## TASK BRIEF
Show every line in the entries below where the word "when" appears.

## THE INPUT

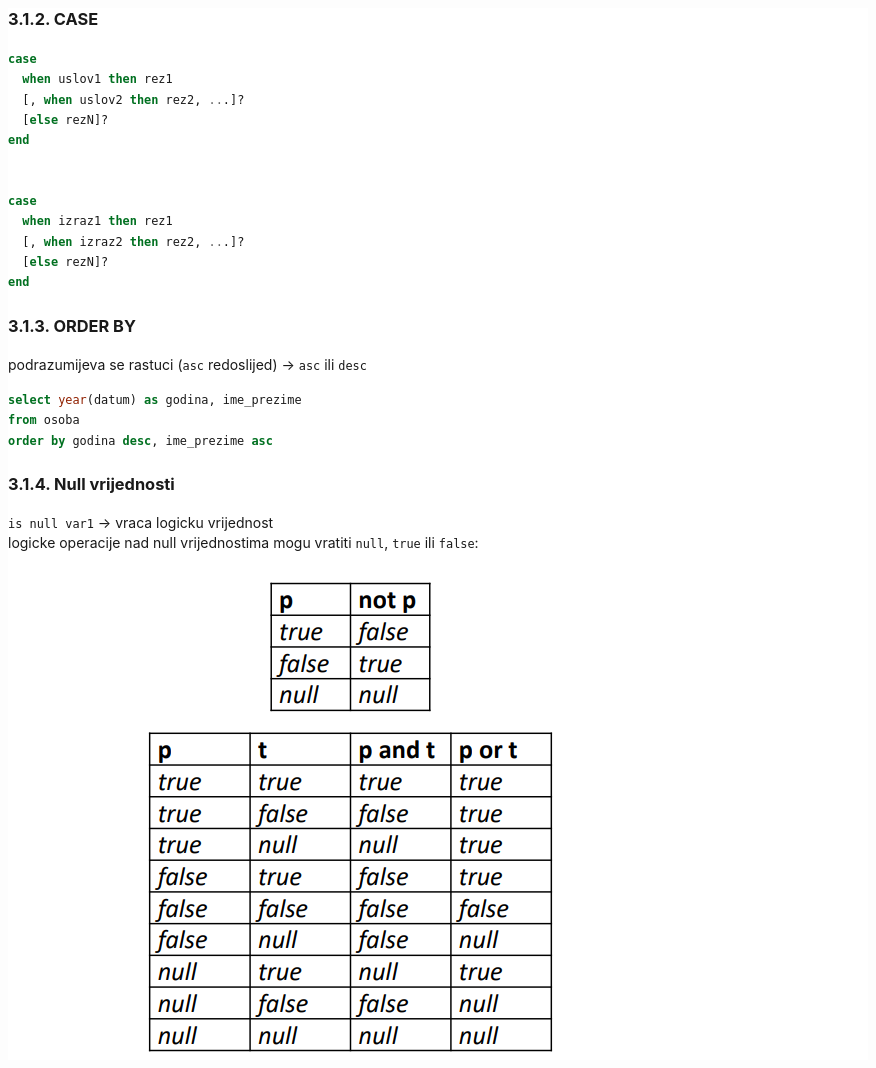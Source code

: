 ### 3.1.2. CASE
```sql
case
  when uslov1 then rez1
  [, when uslov2 then rez2, ...]?
  [else rezN]?
end


case
  when izraz1 then rez1
  [, when izraz2 then rez2, ...]?
  [else rezN]?
end
```

### 3.1.3. ORDER BY
podrazumijeva se rastuci (`asc` redoslijed) -> `asc` ili `desc`  
```sql
select year(datum) as godina, ime_prezime
from osoba
order by godina desc, ime_prezime asc
```


### 3.1.4. Null vrijednosti
`is null var1` -> vraca logicku vrijednost  
logicke operacije nad null vrijednostima mogu vratiti `null`, `true` ili `false`:

![alt text](image.png)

## RESPONSE TO THIS EXERCISE
  when uslov1 then rez1
  [, when uslov2 then rez2, ...]?
  when izraz1 then rez1
  [, when izraz2 then rez2, ...]?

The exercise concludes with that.